I have a variable int foo that is accessed from two threads. Assuming I have no race-condition issues (access is protected by a mutex, all operations are atomic, or whatever other method to protect from race conditions), there is still the issue of "register caching" (for lack of a better name), where the compiler may assume that if the variable is read twice without being written in between, it is the same value, and so may "optimize" away things like:

while(foo) { // <-may be optimized to if(foo) while(1)
  do-something-that-doesn't-involve-foo;
}

or

if(foo) // becomes something like (my assembly is very rusty): mov ebx, [foo]; cmp ebx, 0; jz label;
  do-something-that-doesn't-involve-foo;
do-something-else-that-doesn't-involve-foo;
if(foo) // <-may be optimized to jz label2;
  do-something;

does marking foo as volatile solve this issue? Are changes from one thread guaranteed to reach the other thread?
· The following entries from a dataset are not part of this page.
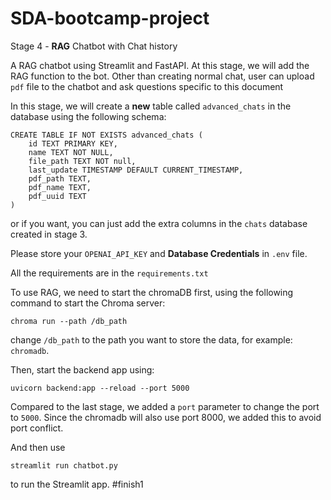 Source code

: # SDA-bootcamp-project

Stage 4 - **RAG** Chatbot with Chat history

A RAG chatbot using Streamlit and FastAPI. At this stage, we will add the RAG function to the bot.
Other than creating normal chat, user can upload `pdf` file to the chatbot and ask questions specific to this document 

In this stage, we will create a **new** table called `advanced_chats` in the database using the following schema:
```
CREATE TABLE IF NOT EXISTS advanced_chats (
    id TEXT PRIMARY KEY,
    name TEXT NOT NULL,
    file_path TEXT NOT null,
    last_update TIMESTAMP DEFAULT CURRENT_TIMESTAMP,
    pdf_path TEXT,
    pdf_name TEXT,
    pdf_uuid TEXT
)
```
or if you want, you can just add the extra columns in the `chats` database created in stage 3.

Please store your `OPENAI_API_KEY` and **Database Credentials** in `.env` file.

All the requirements are in the `requirements.txt`

To use RAG, we need to start the chromaDB first, using the following command to start the Chroma server:
```
chroma run --path /db_path
```
change `/db_path` to the path you want to store the data, for example: `chromadb`.

Then, start the backend app using:

```
uvicorn backend:app --reload --port 5000
```

Compared to the last stage, we added a `port` parameter to change the port to `5000`. Since the chromadb will also use port 8000, we added this to avoid port conflict.

And then use 
```
streamlit run chatbot.py
```
to run the Streamlit app.
#finish1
If not, what other way is there to do this? I need a solution for Linux/Windows (possibly separate solutions), no C++11.

Baruch
  • 20,590
  • 28
  • 126
  • 201
  • I remeber seeing a quote from the standard saying your not supposed to use volatile for threads anymore, in c++, I'll try to find it – aaronman Aug 08 '13 at 20:07
  • 3
    http://stackoverflow.com/questions/4557979/when-to-use-volatile-with-multi-threading – Scotty Bauer Aug 08 '13 at 20:08
  • 1
    The problem here is "Assuming I have no race-condition issues". That's an **ENORMOUS** assumption. – Dietrich Epp Aug 08 '13 at 20:10
  • 4
    Doesn't `std::atomic` do what you want? – Ben Voigt Aug 08 '13 at 20:11
  • I always used volatile to ensure no "register caching" is done, and it always work. – rbelli Aug 08 '13 at 20:12
  • @Dietrich - No race condition can be enforced through the locking ptr class - check this out: http://www.drdobbs.com/cpp/volatile-the-multithreaded-programmers-b/184403766 – MasterPlanMan Aug 08 '13 at 20:18
  • @DietrichEpp No race conditions can be applied with atomic operations on the variable (a read or write to an `int` should be atomic, or using atomic processor/OS instructions) – Baruch Aug 08 '13 at 20:22
  • @rbelli: You've just been lucky. There's no guarantee. – GManNickG Aug 08 '13 at 21:18
  • The only way you could possibly tell if the compiler is caching the value of `foo` in a register is if you have "race condition issues." – Casey Aug 08 '13 at 21:18
  • @baruch: Whether or not you think `int` *should* behave atomically doesn't mean it actually will. (Note, it doesn't!) Just use `atomic` and be done with it. There's a reason it was added to the language; if existing facilities were enough, it wouldn't be there. – GManNickG Aug 08 '13 at 21:19
  • @GManNickG I am using a compiler without C++11 support (VS2010). Can you explain/link to why `int` reads aren't atomic? – Baruch Aug 10 '13 at 19:02
  • @baruch: Check out Boost.Atomic then, or Intel's TBB, or the implementations of each in the worst case. And because atomicity is expensive in general, so the C++ language has no reason to enforce it on every single `int`. Maybe on *your* platform it's free (and an `atomic` would take advantage of this), but C++ has to work on many platforms, so the language doesn't make any guarantees. Instead it provides an opt-in tool. – GManNickG Aug 10 '13 at 19:13
  • @GManNickG I only care about x86/x64 with this project – Baruch Aug 10 '13 at 19:16
  • @baruch: That's fine, just make sure your project has safe-guards for it it ever gets ported. Note, though, that making arguments on the basis of a particular platform usually leads to difficult code. You're going to wind up implementing some form of `atomic` so you can get the memory fences you need, and at that point you might as well just import some already-tested and portable library. – GManNickG Aug 10 '13 at 19:19
  • @GManNickG: The volatile keyword assure that all the writes to a variable is written in the memory, and not in a register for posterior write (optimization), also for the reads. As I said I use volatile to avoid register caching, and for it, it works. I didn't use it for synchronization, it is because it doesn't enforce the write or read is atomic. (http://stackoverflow.com/questions/4437527/why-do-we-use-volatile-keyword-in-c) – rbelli Aug 11 '13 at 23:09

3 Answers3

11

What you need are memory barriers.

MemoryBarrier();

or

__sync_synchronize();

Edit: I've bolded the interesting part and here's the link to the wiki article (http://en.wikipedia.org/wiki/Memory_barrier#cite_note-1) and the associated reference (http://www.rdrop.com/users/paulmck/scalability/paper/whymb.2010.07.23a.pdf)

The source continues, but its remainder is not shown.